Hacker News new | ask | show | jobs
by sanderjd 1053 days ago
Generating code is fine, if the generated code strictly never evolves independently of what it is generated from. For instance generating libraries from .proto files (or other declarative schema definition solutions) works really well. If the schema changes, you throw away the old generated code and generate brand new code, no problem.

But if you want to make even a single tiny modification to one of the generated files, you're busted, you need a different solution.

4 comments

Generated code is fine if it's newly generated on every build. If you're going to have to maintain the generated code, it's not generated code anymore, but duplicated code.
Sure. I consider this a restatement of what I said, and thus inarguably right :)
Seconded. How many in this thread have found generated code in source control? My trophy case includes artifacts produced by: flex, bison, gperf, swig, and one particularly nasty CORBA stub generator.
No Perl?
Yes and the original article is about how duplicated code is ok. The discussion finally went the full circle.
The original article isn't very convincing though. I mean, I fully believe the single abstract super controller was a bad idea, but there are far better options than that and duplicate code. He's just comparing two of the worst ways to do it.
> But if you want to make even a single tiny modification to one of the generated files, you're busted, you need a different solution.

Not totally true, if you can robustly express your tiny change as a `sed` or `awk` script, you can just append to the generator pipeline. Speaking from experience, do not condone, etc.

I think GP means "make a tiny change [after generation, outside of the generator, and persist that change independent of the generator code]", which is where all the demons are waiting

Modifying the generator itself to do something different every time, and doing GP's stated "regenerate and throw away the old stuff" is in line

It's not modifying the generator. The generator may be a proprietary black box. It's wrapping the generator in a bash script that pipes the result through AWK, etc.
As other commenters have noted, if the awk script is just a pure function of the output of the black-box generator to a new output, then I would consider this a modification to the generator, and no problemo.

However, if your awk script requires the current state of the generated code as input in addition to the output of the black-box generator, and tries to reconcile a diff between the two things, then yep, I consider that busted.

> It's wrapping the generator in a bash script that pipes the result through AWK, etc.

Which is itself a generator

Sure, that's orthogonal. If you wrap the generator in your build system and still always regenerate, it's effectively the same. And also, I think, not what GP was talking about
Pedantic. There's a world of difference between grokking a new code generation DSL+codebase and a shell one-liner that fixes a string that is obviously invalid.

Since the issue is the maintenance of such systems, it is absolutely relevant.

No thank you! I don't enjoy fighting dragons :)
> For instance generating libraries from .proto files (or other declarative schema definition solutions) works really well.

...does it ? Generated ones always feel being mismatched with the language paradigms. Maybe that's just my nightmares of dealing with MS Graph generated vomit hose of a library...
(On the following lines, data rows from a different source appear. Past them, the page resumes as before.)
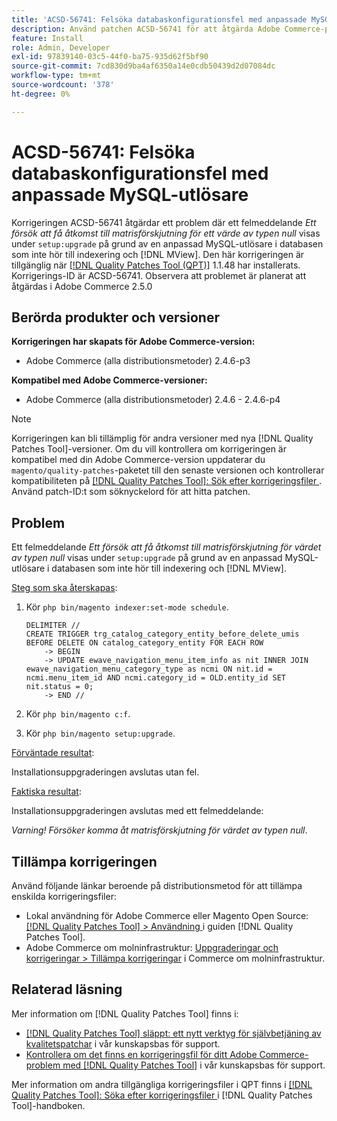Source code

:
 ```yaml
---
title: 'ACSD-56741: Felsöka databaskonfigurationsfel med anpassade MySQL-utlösare'
description: Använd patchen ACSD-56741 för att åtgärda Adobe Commerce-problemet där ett felmeddelande *Ett försök att få åtkomst till matrisförskjutning av värdet null* visas under "setup:upgrade" på grund av en anpassad MySQL-utlösare i databasen som inte är relaterad till indexering och [!DNL MView].
feature: Install
role: Admin, Developer
exl-id: 97839140-03c5-44f0-ba75-935d62f5bf90
source-git-commit: 7cd830d9ba4af6350a14e0cdb50439d2d07084dc
workflow-type: tm+mt
source-wordcount: '378'
ht-degree: 0%

---
```


# ACSD-56741: Felsöka databaskonfigurationsfel med anpassade MySQL-utlösare

Korrigeringen ACSD-56741 åtgärdar ett problem där ett felmeddelande *Ett försök att få åtkomst till matrisförskjutning för ett värde av typen null* visas under `setup:upgrade` på grund av en anpassad MySQL-utlösare i databasen som inte hör till indexering och [!DNL MView]. Den här korrigeringen är tillgänglig när [[!DNL Quality Patches Tool (QPT)]](/help/announcements/adobe-commerce-announcements/magento-quality-patches-released-new-tool-to-self-serve-quality-patches.md) 1.1.48 har installerats. Korrigerings-ID är ACSD-56741. Observera att problemet är planerat att åtgärdas i Adobe Commerce 2.5.0

## Berörda produkter och versioner

**Korrigeringen har skapats för Adobe Commerce-version:**

* Adobe Commerce (alla distributionsmetoder) 2.4.6-p3

**Kompatibel med Adobe Commerce-versioner:**

* Adobe Commerce (alla distributionsmetoder) 2.4.6 - 2.4.6-p4

>[!NOTE]
>
>Korrigeringen kan bli tillämplig för andra versioner med nya [!DNL Quality Patches Tool]-versioner. Om du vill kontrollera om korrigeringen är kompatibel med din Adobe Commerce-version uppdaterar du `magento/quality-patches`-paketet till den senaste versionen och kontrollerar kompatibiliteten på [[!DNL Quality Patches Tool]: Sök efter korrigeringsfiler ](https://experienceleague.adobe.com/tools/commerce-quality-patches/index.html). Använd patch-ID:t som söknyckelord för att hitta patchen.

## Problem

Ett felmeddelande *Ett försök att få åtkomst till matrisförskjutning för värdet av typen null* visas under `setup:upgrade` på grund av en anpassad MySQL-utlösare i databasen som inte hör till indexering och [!DNL MView].

<u>Steg som ska återskapas</u>:

1. Kör `php bin/magento indexer:set-mode schedule`.

   ```
   DELIMITER //
   CREATE TRIGGER trg_catalog_category_entity_before_delete_umis BEFORE DELETE ON catalog_category_entity FOR EACH ROW
       -> BEGIN
       -> UPDATE ewave_navigation_menu_item_info as nit INNER JOIN ewave_navigation_menu_category_type as ncmi ON nit.id = ncmi.menu_item_id AND ncmi.category_id = OLD.entity_id SET nit.status = 0;
       -> END //
   ```

1. Kör `php bin/magento c:f`.
1. Kör `php bin/magento setup:upgrade`.

<u>Förväntade resultat</u>:

Installationsuppgraderingen avslutas utan fel.

<u>Faktiska resultat</u>:

Installationsuppgraderingen avslutas med ett felmeddelande:

*Varning! Försöker komma åt matrisförskjutning för värdet av typen null*.

## Tillämpa korrigeringen

Använd följande länkar beroende på distributionsmetod för att tillämpa enskilda korrigeringsfiler:

* Lokal användning för Adobe Commerce eller Magento Open Source: [[!DNL Quality Patches Tool] > Användning ](https://experienceleague.adobe.com/docs/commerce-operations/tools/quality-patches-tool/usage.html) i guiden [!DNL Quality Patches Tool].
* Adobe Commerce om molninfrastruktur: [Uppgraderingar och korrigeringar > Tillämpa korrigeringar](https://experienceleague.adobe.com/docs/commerce-cloud-service/user-guide/develop/upgrade/apply-patches.html) i Commerce om molninfrastruktur.

## Relaterad läsning

Mer information om [!DNL Quality Patches Tool] finns i:

* [[!DNL Quality Patches Tool] släppt: ett nytt verktyg för självbetjäning av kvalitetspatchar](/help/announcements/adobe-commerce-announcements/magento-quality-patches-released-new-tool-to-self-serve-quality-patches.md) i vår kunskapsbas för support.
* [Kontrollera om det finns en korrigeringsfil för ditt Adobe Commerce-problem med  [!DNL Quality Patches Tool]](/help/support-tools/patches-available-in-qpt-tool/check-patch-for-magento-issue-with-magento-quality-patches.md) i vår kunskapsbas för support.

Mer information om andra tillgängliga korrigeringsfiler i QPT finns i [[!DNL Quality Patches Tool]: Söka efter korrigeringsfiler ](https://experienceleague.adobe.com/tools/commerce-quality-patches/index.html) i [!DNL Quality Patches Tool]-handboken.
Sure, that's true, I'm a heavy user of the standard protobuf library in python, and you certainly won't catch me singing its praises for its style.

But that's a different (and less important) kind of problem. It does not exhibit the huge issue with generated-and-then-modified code where you have to maintain all the generated code rather than just the source from which it was generated.

It's trading wasting time by few developers manually writing client, for wasting time of tens of thousands of developers that use said client that doesn't fit language well.

It is IMO very bad tradeoff.

As a Lisp guy I find this entire discussion weird
Ha, yeah, though I would say that the lisp solution has a different downside: it's really nice to be able to see what the post-generation code all looks like. None of lisps I've used have made that as easy for their macro expansions as I would like.
There was an editor (for cmucl maybe?) that would macroexpand in a tooltip on hover and macroexpand-1 on right click (or maybe the opposite) on an s-expression. I'm surprised something like that didn't make it into slime, though you can I think macroexpand to the minibuffer. But, yeah, that's why it rewards doing macros in small pieces.
I absolutely prefer code generation over macros. It is a general solution that works for all languages, databases, protocols etc. And you can easily inspect the code generated.
You can wrap a code generator by a macro.
Why would you want to do that? That would be adding unnecessary compile time overhead. And (again) code generation works for any language/framework/OS/… Not just for Lisp.
You can handle any language with a read-time parser, then work with ASTs, pretty-print the result in another language. In between, it's just Lisp.
Ahhh you mean using Lisp to write the code generator. Yep makes sense.